GithubHelp home page GithubHelp logo

Comments (10)

cooperlees avatar cooperlees commented on August 15, 2024

bandersnatch should already support http along with socks proxies - https://bandersnatch.readthedocs.io/en/latest/mirror_configuration.html#proxy

Do we need to update docs somewhere else to avoid confusion there? What made you think we couldn't do http?

https is not as simple due to limitations with aiohttp/asyncio that we use. Please see https://docs.aiohttp.org/en/stable/client_advanced.html#proxy-support

I would consider a PR that makes https work if that's now reliable with >= python3.10 ... I'd even accept it if it's >= 3.11 and we gate it appropriately.
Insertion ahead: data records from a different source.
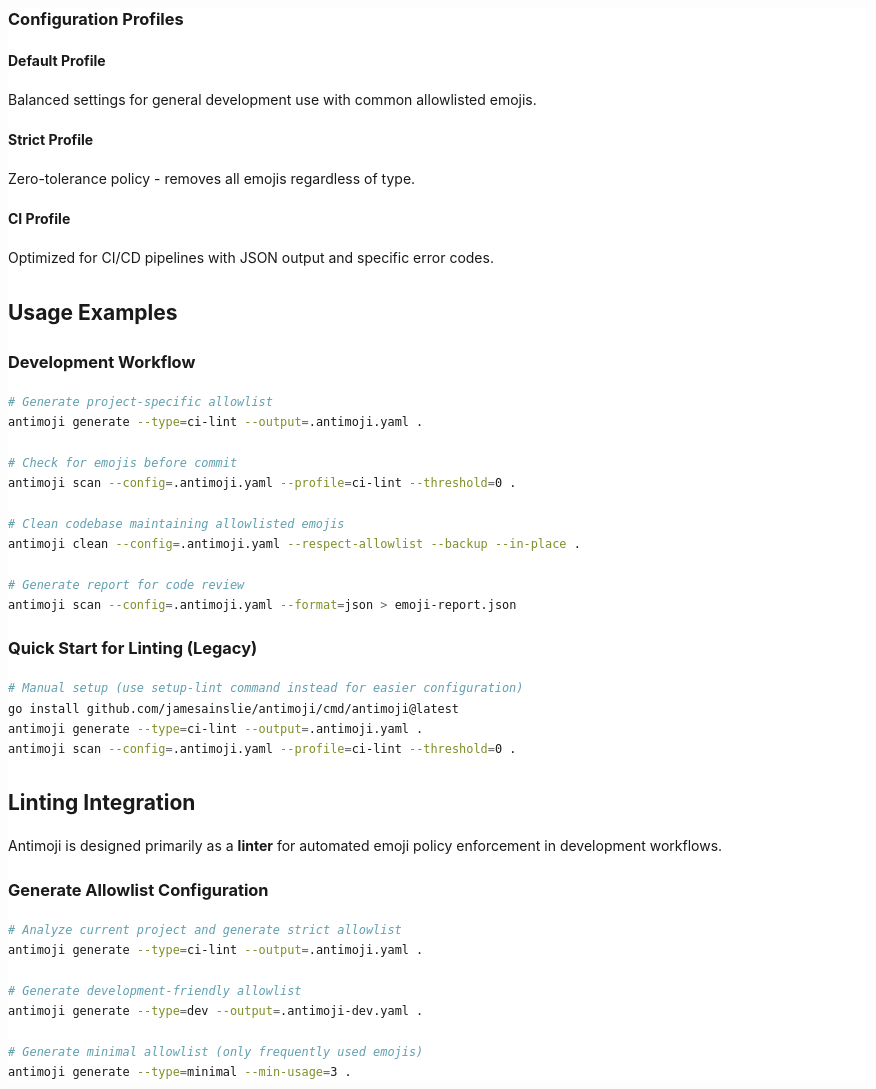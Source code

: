 ### Configuration Profiles

#### Default Profile
Balanced settings for general development use with common allowlisted emojis.

#### Strict Profile
Zero-tolerance policy - removes all emojis regardless of type.

#### CI Profile
Optimized for CI/CD pipelines with JSON output and specific error codes.

## Usage Examples

### Development Workflow
```bash
# Generate project-specific allowlist
antimoji generate --type=ci-lint --output=.antimoji.yaml .

# Check for emojis before commit
antimoji scan --config=.antimoji.yaml --profile=ci-lint --threshold=0 .

# Clean codebase maintaining allowlisted emojis
antimoji clean --config=.antimoji.yaml --respect-allowlist --backup --in-place .

# Generate report for code review
antimoji scan --config=.antimoji.yaml --format=json > emoji-report.json
```

### Quick Start for Linting (Legacy)
```bash
# Manual setup (use setup-lint command instead for easier configuration)
go install github.com/jamesainslie/antimoji/cmd/antimoji@latest
antimoji generate --type=ci-lint --output=.antimoji.yaml .
antimoji scan --config=.antimoji.yaml --profile=ci-lint --threshold=0 .
```

## Linting Integration

Antimoji is designed primarily as a **linter** for automated emoji policy enforcement in development workflows.

### Generate Allowlist Configuration

```bash
# Analyze current project and generate strict allowlist
antimoji generate --type=ci-lint --output=.antimoji.yaml .

# Generate development-friendly allowlist
antimoji generate --type=dev --output=.antimoji-dev.yaml .

# Generate minimal allowlist (only frequently used emojis)
antimoji generate --type=minimal --min-usage=3 .
```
Sadly, as of today we still have dependencies that don't work in 3.12. Would love any help there too, if 3.12 allows better https proxy support.

from bandersnatch.

encbladexp avatar encbladexp commented on August 15, 2024

Hi, thanks for your quick reply. Lets dig a little bit deeper, I am debugging an Issue with the Katello Foreman Plugin, which is using Pulp and Bandersnatch to Mirror parts of pypi. The issue we are facing is, that on the beginning of the process we see traffic on our Proxy, but later on we see timeouts in the logs, but no more traffic on our Proxy.
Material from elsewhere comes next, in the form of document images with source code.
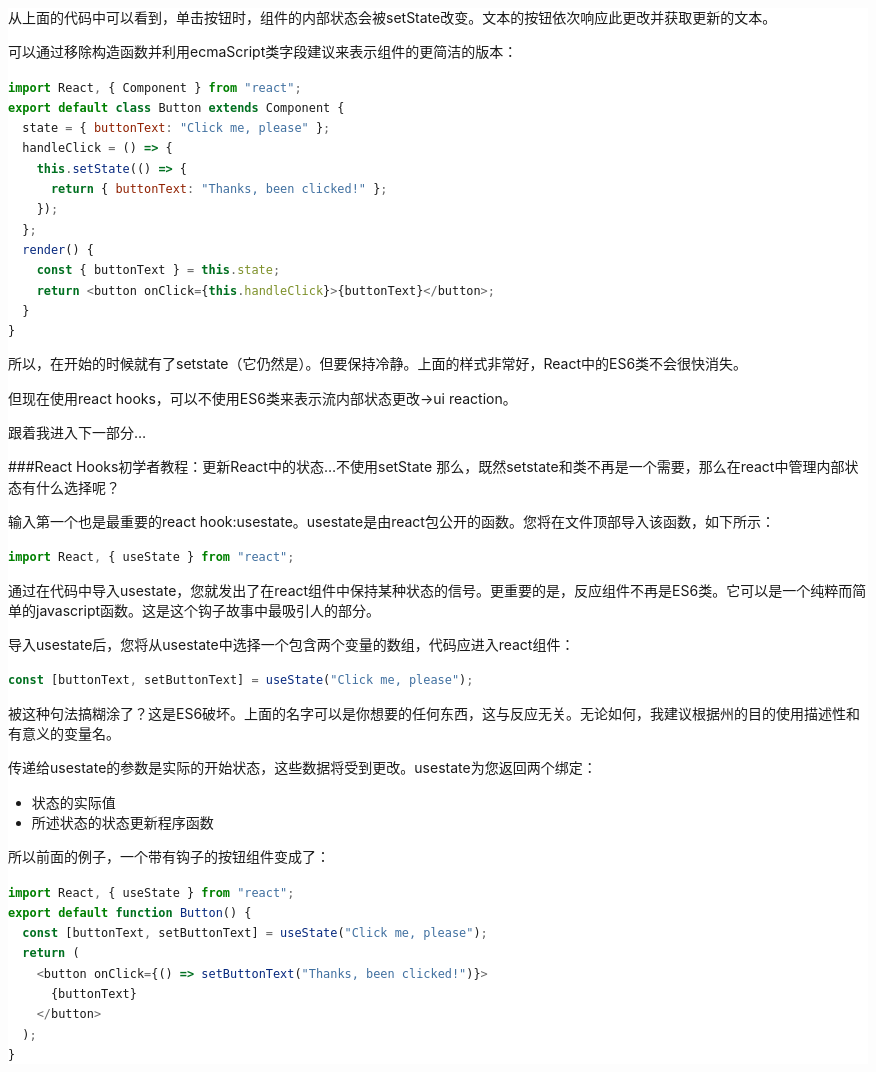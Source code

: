 从上面的代码中可以看到，单击按钮时，组件的内部状态会被setState改变。文本的按钮依次响应此更改并获取更新的文本。

可以通过移除构造函数并利用ecmaScript类字段建议来表示组件的更简洁的版本：

```js
import React, { Component } from "react";
export default class Button extends Component {
  state = { buttonText: "Click me, please" };
  handleClick = () => {
    this.setState(() => {
      return { buttonText: "Thanks, been clicked!" };
    });
  };
  render() {
    const { buttonText } = this.state;
    return <button onClick={this.handleClick}>{buttonText}</button>;
  }
}
```

所以，在开始的时候就有了setstate（它仍然是）。但要保持冷静。上面的样式非常好，React中的ES6类不会很快消失。

但现在使用react hooks，可以不使用ES6类来表示流内部状态更改->ui reaction。

跟着我进入下一部分…

###React Hooks初学者教程：更新React中的状态…不使用setState
那么，既然setstate和类不再是一个需要，那么在react中管理内部状态有什么选择呢？

输入第一个也是最重要的react hook:usestate。usestate是由react包公开的函数。您将在文件顶部导入该函数，如下所示：

```js 
import React, { useState } from "react";
```

通过在代码中导入usestate，您就发出了在react组件中保持某种状态的信号。更重要的是，反应组件不再是ES6类。它可以是一个纯粹而简单的javascript函数。这是这个钩子故事中最吸引人的部分。

导入usestate后，您将从usestate中选择一个包含两个变量的数组，代码应进入react组件：

```js 
const [buttonText, setButtonText] = useState("Click me, please");
```
被这种句法搞糊涂了？这是ES6破坏。上面的名字可以是你想要的任何东西，这与反应无关。无论如何，我建议根据州的目的使用描述性和有意义的变量名。

传递给usestate的参数是实际的开始状态，这些数据将受到更改。usestate为您返回两个绑定：
  - 状态的实际值
  - 所述状态的状态更新程序函数

所以前面的例子，一个带有钩子的按钮组件变成了：

```js
import React, { useState } from "react";
export default function Button() {
  const [buttonText, setButtonText] = useState("Click me, please");
  return (
    <button onClick={() => setButtonText("Thanks, been clicked!")}>
      {buttonText}
    </button>
  );
}
```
While debugging this, I found

socks_connector = self._check_for_socks_proxy()
In the code. Which pointed me into the direction that only SOCKS Proxies are supported at all by bandersnatch.

HTTP is enough, not need for HTTPS proxies as of now, in the end its just HTTP CONNECT towards a Proxy anyways.
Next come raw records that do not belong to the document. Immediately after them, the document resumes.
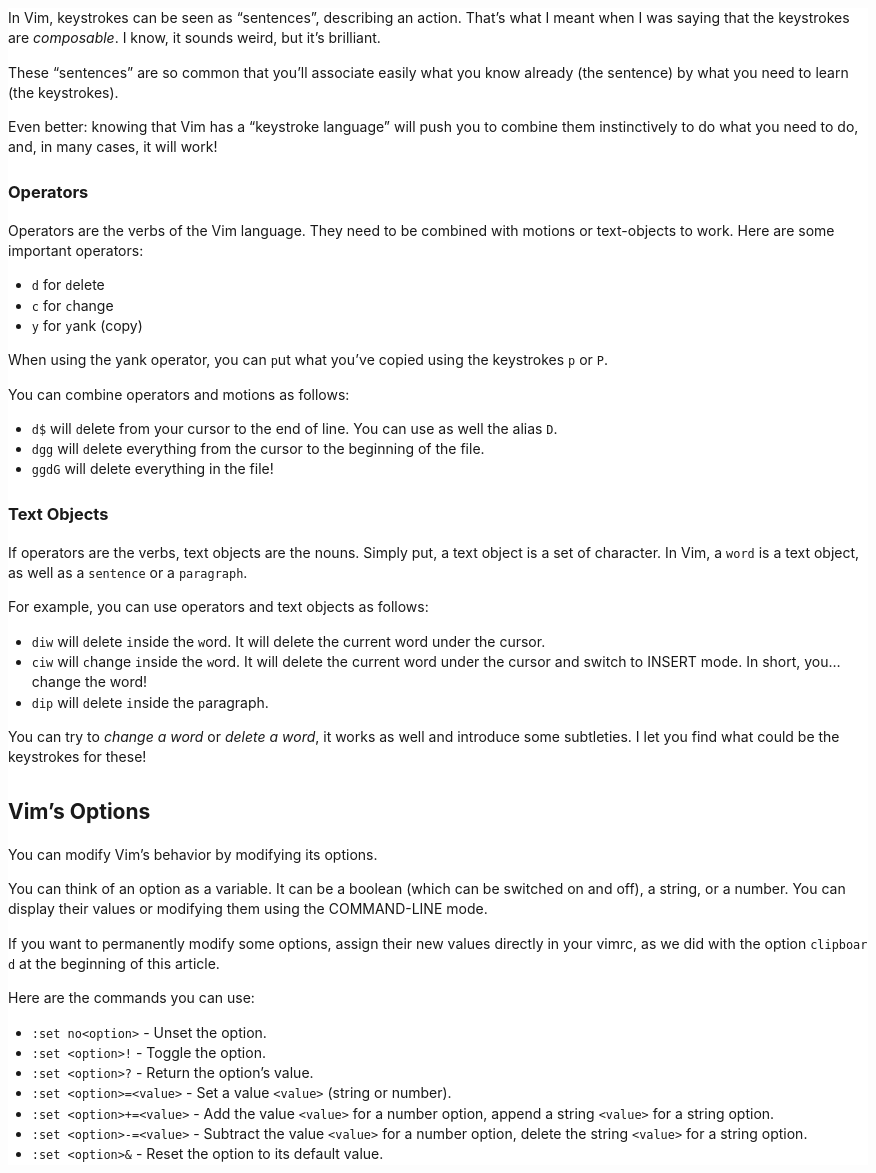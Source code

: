 In Vim, keystrokes can be seen as “sentences”, describing an action. That’s what I meant when I was saying that the keystrokes are *composable*. I know, it sounds weird, but it’s brilliant.

These “sentences” are so common that you’ll associate easily what you know already (the sentence) by what you need to learn (the keystrokes).

Even better: knowing that Vim has a “keystroke language” will push you to combine them instinctively to do what you need to do, and, in many cases, it will work!

### Operators

Operators are the verbs of the Vim language. They need to be combined with motions or text-objects to work. Here are some important operators:

- `d` for `d`elete
- `c` for `c`hange
- `y` for `y`ank (copy)

When using the yank operator, you can `p`ut what you’ve copied using the keystrokes `p` or `P`.

You can combine operators and motions as follows:

- `d$` will `d`elete from your cursor to the end of line. You can use as well the alias `D`.
- `dgg` will `d`elete everything from the cursor to the beginning of the file.
- `ggdG` will delete everything in the file!

### Text Objects

If operators are the verbs, text objects are the nouns. Simply put, a text object is a set of character. In Vim, a `word` is a text object, as well as a `sentence` or a `paragraph`.

For example, you can use operators and text objects as follows:

- `diw` will `d`elete `i`nside the `w`ord. It will delete the current word under the cursor.
- `ciw` will `c`hange `i`nside the `w`ord. It will delete the current word under the cursor and switch to INSERT mode. In short, you… change the word!
- `dip` will `d`elete `i`nside the `p`aragraph.

You can try to *change a word* or *delete a word*, it works as well and introduce some subtleties. I let you find what could be the keystrokes for these!

## Vim’s Options

You can modify Vim’s behavior by modifying its options.

You can think of an option as a variable. It can be a boolean (which can be switched on and off), a string, or a number. You can display their values or modifying them using the COMMAND-LINE mode.

If you want to permanently modify some options, assign their new values directly in your vimrc, as we did with the option `clipboard` at the beginning of this article.

Here are the commands you can use:

- `:set no<option>` - Unset the option.
- `:set <option>!` - Toggle the option.
- `:set <option>?` - Return the option’s value.
- `:set <option>=<value>` - Set a value `<value>` (string or number).
- `:set <option>+=<value>` - Add the value `<value>` for a number option, append a string `<value>` for a string option.
- `:set <option>-=<value>` - Subtract the value `<value>` for a number option, delete the string `<value>` for a string option.
- `:set <option>&` - Reset the option to its default value.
Based on your Feedback, I checked Pulp Python on how the Proxy gets passed: By using a Environment Variable.

Which means it is possible to configure a SOCKS Proxy by using Environment Variables in Bandersnatch, but needing a config entry for SOCKS Proxies, right?

Of course, I will create a Issue for Pulp Python, probably they write a configuration file including the needed Proxy settings.

from bandersnatch.

cooperlees avatar cooperlees commented on August 15, 2024

Yeah, I had to use a plugin for SOCKS proxy support someone requested long ago, everything else is native aiohttp proxy support.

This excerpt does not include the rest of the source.